[Work to be completed] Search each line below for "Immutability", then return the lines where it appears.

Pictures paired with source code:
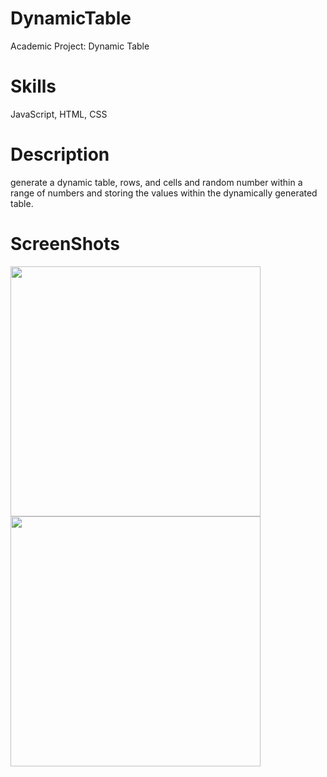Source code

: # DynamicTable
Academic Project: Dynamic Table

Skills
========
JavaScript, HTML, CSS

Description
=
generate a dynamic table, rows, and cells and random number within a range of numbers and storing the values within the dynamically generated table.

ScreenShots
============
<img src="https://user-images.githubusercontent.com/59883982/83186669-e0159380-a0fa-11ea-8256-fd7cbf1e15cf.jpg" width="400"></img>
<img src="https://user-images.githubusercontent.com/59883982/83186667-dee46680-a0fa-11ea-9142-4b79e2273ca2.jpg" width="400"></img>

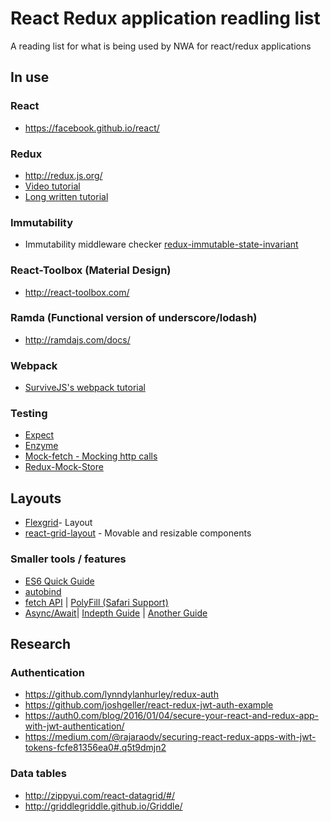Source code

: # React Redux application readling list
A reading list for what is being used by NWA for react/redux applications

## In use
### React
* https://facebook.github.io/react/

### Redux
* http://redux.js.org/
* [Video tutorial](https://egghead.io/series/getting-started-with-redux)
* [Long written tutorial](http://teropa.info/blog/2015/09/10/full-stack-redux-tutorial.html#getting-data-in-from-redux-to-react)

### Immutability
* Immutability middleware checker [redux-immutable-state-invariant](https://github.com/leoasis/redux-immutable-state-invariant)

### React-Toolbox (Material Design)
* http://react-toolbox.com/

### Ramda (Functional version of underscore/lodash)
* http://ramdajs.com/docs/

### Webpack
* [SurviveJS's webpack tutorial](http://survivejs.com/webpack_react/webpack/)

### Testing
* [Expect](https://github.com/mjackson/expect)
* [Enzyme](https://github.com/airbnb/enzyme)
* [Mock-fetch - Mocking http calls](https://github.com/wheresrhys/fetch-mock)
* [Redux-Mock-Store](https://github.com/arnaudbenard/redux-mock-store)

## Layouts
* [Flexgrid](https://github.com/ro-savage/flexgrid)- Layout
* [react-grid-layout](https://github.com/STRML/react-grid-layout) - Movable and resizable components

### Smaller tools / features
* [ES6 Quick Guide](http://es6-features.org/#Constants)
* [autobind](https://github.com/cassiozen/React-autobind)
* [fetch API](https://davidwalsh.name/fetch) | [PolyFill (Safari Support)](https://github.com/github/fetch)
* [Async/Await](https://thomashunter.name/blog/the-long-road-to-asyncawait-in-javascript/)| [Indepth Guide](http://www.sitepoint.com/simplifying-asynchronous-coding-es7-async-functions/) | [Another Guide](https://www.twilio.com/blog/2015/10/asyncawait-the-hero-javascript-deserved.html)

## Research
### Authentication
* https://github.com/lynndylanhurley/redux-auth
* https://github.com/joshgeller/react-redux-jwt-auth-example
* https://auth0.com/blog/2016/01/04/secure-your-react-and-redux-app-with-jwt-authentication/
* https://medium.com/@rajaraodv/securing-react-redux-apps-with-jwt-tokens-fcfe81356ea0#.q5t9dmjn2

### Data tables
* http://zippyui.com/react-datagrid/#/
* http://griddlegriddle.github.io/Griddle/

[Output of the exercise]
### Immutability
* Immutability middleware checker [redux-immutable-state-invariant](https://github.com/leoasis/redux-immutable-state-invariant)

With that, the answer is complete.